Ajahn Chah Subbadho
“Pratiquei em muitas cidades e muitos lugares. Entre centenas ou milhares de pessoas, muito poucas praticam verdadeiramente com a intenção de se libertarem completamente do sofrimento. Somente os monges da floresta que compartilham o mesmo entendimento, falam e veem as coisas da mesma maneira. Aqueles que realmente escaparão do ciclo de renascimentos são muito poucos.
Quando se trata do Dhamma sutil, a maioria dos leigos fica com medo. Mesmo se dissermos apenas o ensinamento simples: ‘Não pratique ações prejudiciais’, mesmo isso muitos ainda não conseguem seguir. Costumo dizer aos leigos: Estejam felizes ou tristes, satisfeitos ou decepcionados, rindo ou chorando, cantando ou sofrendo — viver neste mundo é como viver em uma gaiola. Vocês não escapam da gaiola.

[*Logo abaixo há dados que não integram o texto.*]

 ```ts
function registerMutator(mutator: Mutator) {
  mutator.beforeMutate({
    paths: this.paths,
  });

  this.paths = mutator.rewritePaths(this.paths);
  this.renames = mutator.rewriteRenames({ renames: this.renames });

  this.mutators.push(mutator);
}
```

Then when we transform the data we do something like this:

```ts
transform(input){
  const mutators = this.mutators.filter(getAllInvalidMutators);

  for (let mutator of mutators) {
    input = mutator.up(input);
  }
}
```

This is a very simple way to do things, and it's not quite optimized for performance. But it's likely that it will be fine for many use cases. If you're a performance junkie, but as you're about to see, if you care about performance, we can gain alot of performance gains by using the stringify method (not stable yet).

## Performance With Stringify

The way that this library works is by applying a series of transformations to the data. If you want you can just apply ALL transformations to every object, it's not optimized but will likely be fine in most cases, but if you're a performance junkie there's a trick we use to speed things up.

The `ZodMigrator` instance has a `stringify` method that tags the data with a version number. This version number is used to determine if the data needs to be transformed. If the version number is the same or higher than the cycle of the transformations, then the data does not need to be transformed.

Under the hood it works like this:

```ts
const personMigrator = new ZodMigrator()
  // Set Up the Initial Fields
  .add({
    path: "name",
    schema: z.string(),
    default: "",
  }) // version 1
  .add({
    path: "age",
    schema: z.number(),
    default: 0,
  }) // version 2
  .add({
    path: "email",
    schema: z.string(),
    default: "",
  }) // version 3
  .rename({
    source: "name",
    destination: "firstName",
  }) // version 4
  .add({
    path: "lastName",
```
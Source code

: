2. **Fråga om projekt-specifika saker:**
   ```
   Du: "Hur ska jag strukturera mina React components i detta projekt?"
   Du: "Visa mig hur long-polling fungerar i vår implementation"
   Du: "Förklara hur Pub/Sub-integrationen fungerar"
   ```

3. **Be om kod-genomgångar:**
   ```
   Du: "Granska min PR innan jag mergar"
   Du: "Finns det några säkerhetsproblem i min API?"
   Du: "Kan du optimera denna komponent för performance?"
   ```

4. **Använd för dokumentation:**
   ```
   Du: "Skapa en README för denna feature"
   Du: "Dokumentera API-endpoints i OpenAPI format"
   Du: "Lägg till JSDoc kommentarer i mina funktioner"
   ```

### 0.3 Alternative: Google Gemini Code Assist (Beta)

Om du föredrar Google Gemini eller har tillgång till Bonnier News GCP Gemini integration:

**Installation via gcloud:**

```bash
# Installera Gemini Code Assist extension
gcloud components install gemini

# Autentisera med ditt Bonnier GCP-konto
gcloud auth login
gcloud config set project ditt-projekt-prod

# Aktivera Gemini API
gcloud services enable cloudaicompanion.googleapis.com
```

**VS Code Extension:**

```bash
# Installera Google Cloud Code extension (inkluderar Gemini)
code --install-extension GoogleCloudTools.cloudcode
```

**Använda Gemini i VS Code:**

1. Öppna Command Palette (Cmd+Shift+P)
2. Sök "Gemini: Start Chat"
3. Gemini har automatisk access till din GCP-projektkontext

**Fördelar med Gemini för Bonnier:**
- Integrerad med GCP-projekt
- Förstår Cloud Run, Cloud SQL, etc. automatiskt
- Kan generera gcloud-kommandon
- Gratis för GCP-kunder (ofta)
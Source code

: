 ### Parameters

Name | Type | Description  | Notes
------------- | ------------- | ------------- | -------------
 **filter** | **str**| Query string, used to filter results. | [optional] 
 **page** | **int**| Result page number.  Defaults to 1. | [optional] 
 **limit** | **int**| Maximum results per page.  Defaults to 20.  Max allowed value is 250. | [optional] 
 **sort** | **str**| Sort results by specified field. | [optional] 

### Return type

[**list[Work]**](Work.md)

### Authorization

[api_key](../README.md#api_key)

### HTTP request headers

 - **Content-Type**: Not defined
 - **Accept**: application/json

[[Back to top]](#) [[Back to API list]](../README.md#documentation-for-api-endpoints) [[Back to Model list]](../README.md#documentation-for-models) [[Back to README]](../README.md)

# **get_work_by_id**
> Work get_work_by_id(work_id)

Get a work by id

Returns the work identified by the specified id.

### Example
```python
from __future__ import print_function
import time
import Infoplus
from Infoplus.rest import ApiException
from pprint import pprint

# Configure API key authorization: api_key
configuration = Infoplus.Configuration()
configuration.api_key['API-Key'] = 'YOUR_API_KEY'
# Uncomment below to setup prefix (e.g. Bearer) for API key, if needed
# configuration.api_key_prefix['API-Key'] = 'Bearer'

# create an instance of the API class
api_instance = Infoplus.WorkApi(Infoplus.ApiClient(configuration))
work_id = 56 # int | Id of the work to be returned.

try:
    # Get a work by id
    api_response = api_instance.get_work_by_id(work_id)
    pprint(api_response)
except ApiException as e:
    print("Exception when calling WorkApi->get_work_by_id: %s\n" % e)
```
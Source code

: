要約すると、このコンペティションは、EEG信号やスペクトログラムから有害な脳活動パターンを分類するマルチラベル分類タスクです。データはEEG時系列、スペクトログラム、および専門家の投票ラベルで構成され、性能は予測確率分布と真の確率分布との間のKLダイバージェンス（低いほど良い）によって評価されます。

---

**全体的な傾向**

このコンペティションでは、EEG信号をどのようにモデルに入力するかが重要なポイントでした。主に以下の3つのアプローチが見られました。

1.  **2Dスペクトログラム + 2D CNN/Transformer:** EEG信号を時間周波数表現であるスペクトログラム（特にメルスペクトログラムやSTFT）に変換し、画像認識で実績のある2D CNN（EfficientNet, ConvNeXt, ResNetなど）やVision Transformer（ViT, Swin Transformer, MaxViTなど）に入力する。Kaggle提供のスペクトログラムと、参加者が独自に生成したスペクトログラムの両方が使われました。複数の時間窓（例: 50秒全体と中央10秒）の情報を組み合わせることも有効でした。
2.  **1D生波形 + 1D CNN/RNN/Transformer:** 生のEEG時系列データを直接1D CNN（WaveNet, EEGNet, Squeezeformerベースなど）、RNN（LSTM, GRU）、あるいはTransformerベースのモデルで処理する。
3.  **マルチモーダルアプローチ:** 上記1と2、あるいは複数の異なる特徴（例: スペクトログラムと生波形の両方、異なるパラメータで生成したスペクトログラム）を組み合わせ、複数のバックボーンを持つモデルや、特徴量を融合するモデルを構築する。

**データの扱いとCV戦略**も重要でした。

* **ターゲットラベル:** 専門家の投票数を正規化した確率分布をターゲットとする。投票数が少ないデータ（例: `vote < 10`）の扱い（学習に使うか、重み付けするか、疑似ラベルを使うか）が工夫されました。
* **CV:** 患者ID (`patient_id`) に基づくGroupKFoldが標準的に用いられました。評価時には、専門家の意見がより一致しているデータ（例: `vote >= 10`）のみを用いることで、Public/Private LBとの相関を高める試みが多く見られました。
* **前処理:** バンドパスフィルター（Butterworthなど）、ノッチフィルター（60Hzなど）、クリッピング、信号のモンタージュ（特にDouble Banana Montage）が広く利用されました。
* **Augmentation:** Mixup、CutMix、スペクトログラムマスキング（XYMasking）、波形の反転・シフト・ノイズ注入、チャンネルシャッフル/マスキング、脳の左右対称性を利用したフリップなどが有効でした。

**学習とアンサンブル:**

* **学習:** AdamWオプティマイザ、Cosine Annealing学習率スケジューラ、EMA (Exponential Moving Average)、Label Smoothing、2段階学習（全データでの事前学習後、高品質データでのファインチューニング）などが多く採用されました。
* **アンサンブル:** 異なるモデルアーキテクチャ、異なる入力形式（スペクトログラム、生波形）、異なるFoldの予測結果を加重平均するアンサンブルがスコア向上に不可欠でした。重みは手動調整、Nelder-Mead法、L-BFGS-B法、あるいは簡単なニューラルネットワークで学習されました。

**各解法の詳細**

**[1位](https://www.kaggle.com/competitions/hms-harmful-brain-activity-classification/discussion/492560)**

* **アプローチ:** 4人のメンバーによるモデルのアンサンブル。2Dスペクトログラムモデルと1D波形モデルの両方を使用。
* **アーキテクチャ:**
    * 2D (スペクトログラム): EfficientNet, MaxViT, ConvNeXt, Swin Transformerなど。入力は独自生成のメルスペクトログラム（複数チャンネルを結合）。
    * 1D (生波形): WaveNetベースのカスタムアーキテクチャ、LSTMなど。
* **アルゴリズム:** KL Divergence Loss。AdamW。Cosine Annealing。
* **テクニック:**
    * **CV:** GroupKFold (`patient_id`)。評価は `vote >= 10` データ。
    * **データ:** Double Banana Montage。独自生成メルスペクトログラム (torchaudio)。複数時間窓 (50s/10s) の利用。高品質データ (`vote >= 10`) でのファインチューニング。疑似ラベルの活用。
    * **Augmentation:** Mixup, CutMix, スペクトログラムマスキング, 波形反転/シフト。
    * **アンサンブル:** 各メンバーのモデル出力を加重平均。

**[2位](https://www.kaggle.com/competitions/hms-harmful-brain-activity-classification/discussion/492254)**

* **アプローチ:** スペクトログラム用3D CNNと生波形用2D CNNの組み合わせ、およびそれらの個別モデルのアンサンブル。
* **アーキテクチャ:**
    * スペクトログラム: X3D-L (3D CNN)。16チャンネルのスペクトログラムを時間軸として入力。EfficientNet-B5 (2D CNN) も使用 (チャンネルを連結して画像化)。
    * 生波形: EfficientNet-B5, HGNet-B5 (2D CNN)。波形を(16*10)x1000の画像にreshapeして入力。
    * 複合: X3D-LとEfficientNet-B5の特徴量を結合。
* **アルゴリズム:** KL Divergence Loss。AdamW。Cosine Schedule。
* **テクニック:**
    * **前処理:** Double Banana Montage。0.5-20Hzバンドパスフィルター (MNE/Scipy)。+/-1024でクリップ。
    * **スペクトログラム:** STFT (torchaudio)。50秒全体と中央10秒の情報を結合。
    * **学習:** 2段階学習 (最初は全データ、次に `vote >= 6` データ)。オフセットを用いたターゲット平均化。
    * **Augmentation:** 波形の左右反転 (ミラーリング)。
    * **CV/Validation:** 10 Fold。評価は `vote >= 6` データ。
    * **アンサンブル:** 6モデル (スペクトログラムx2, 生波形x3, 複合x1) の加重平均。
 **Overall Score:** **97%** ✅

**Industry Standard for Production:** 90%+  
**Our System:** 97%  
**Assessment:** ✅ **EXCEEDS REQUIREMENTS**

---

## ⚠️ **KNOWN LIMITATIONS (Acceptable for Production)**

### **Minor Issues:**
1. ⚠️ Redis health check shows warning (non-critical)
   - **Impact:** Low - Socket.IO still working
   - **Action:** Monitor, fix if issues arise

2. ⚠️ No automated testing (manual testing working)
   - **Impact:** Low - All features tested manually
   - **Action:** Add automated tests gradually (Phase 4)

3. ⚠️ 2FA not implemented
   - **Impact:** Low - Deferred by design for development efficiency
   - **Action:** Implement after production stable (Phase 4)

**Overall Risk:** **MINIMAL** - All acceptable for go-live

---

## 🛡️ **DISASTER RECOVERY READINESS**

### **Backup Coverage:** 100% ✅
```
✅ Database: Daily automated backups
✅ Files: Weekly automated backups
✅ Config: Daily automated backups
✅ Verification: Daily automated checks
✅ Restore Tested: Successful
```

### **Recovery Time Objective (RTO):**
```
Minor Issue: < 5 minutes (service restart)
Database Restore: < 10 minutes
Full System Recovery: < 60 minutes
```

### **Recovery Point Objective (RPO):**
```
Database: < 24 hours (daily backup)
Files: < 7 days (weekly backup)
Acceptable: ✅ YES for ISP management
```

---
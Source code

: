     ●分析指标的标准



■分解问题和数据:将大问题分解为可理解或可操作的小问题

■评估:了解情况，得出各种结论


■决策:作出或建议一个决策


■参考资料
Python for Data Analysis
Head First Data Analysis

Sejam ricos ou pobres, vocês ainda estão na gaiola. Se vocês choram, choram dentro da gaiola. Se vocês estão alegres, vocês choram dentro da gaiola. Estão felizes dentro da gaiola. O que é esta gaiola? A gaiola é o nascimento. A gaiola é o envelhecimento. A gaiola é a doença. A gaiola é a morte.
É como criar uma pomba numa gaiola. Você ouve o arrulhar do pássaro e se sente feliz porque o som é alto ou baixo. Mas você nunca pergunta ao pássaro se ele está realmente feliz. Você pensa: ‘Eu dou arroz para ele comer, eu dou água, tudo está na gaiola. Certamente ele deve estar satisfeito.’ Mas você nunca considera: Se alguém lhe desse arroz e água e o trancasse numa gaiola, você se sentiria confortável?
Não pensamos assim. Simplesmente presumimos que o pássaro está contente. Mas, na verdade, o pássaro está sofrendo. Ele quer voar para fora, ele quer escapar. O dono não sabe de nada —
ele apenas elogia o seu arrulhar.
É exatamente assim que estamos presos neste mundo. Tudo é ‘meu, minha posse, minhas coisas’. Nós Não compreendemos o verdadeiro dono. A verdade é: Armazenamos o sofrimento dentro de nós. Ele não está longe, nem fora. Mas não nos olhamos, assim como não olhamos para o pássaro na gaiola. Vemos o conforto mundano e pensamos que é felicidade. Mas mesmo que seja um grande conforto, ainda assim — uma vez nascidos, devemos envelhecer, adoecer e morrer. Isso é sofrimento.
No entanto, continuamos a desejar: “Que eu possa nascer como um deva na próxima vida.” Mas isso é ainda mais pesado. Pensamos que é felicidade, mas esse é o pensamento das pessoas comuns — isso traz ainda mais peso. O Buda ensinou o desapego. Mas dizemos: “Não consigo desapegar.” Então carregamos um fardo ainda maior. O próprio nascimento é o fardo, mas não o vemos. Quando nos dizem para não nascer, pensamos que é o pior kamma (ou karma) negativo. Portanto… penetrar este Dhamma completamente é verdadeiramente difícil.”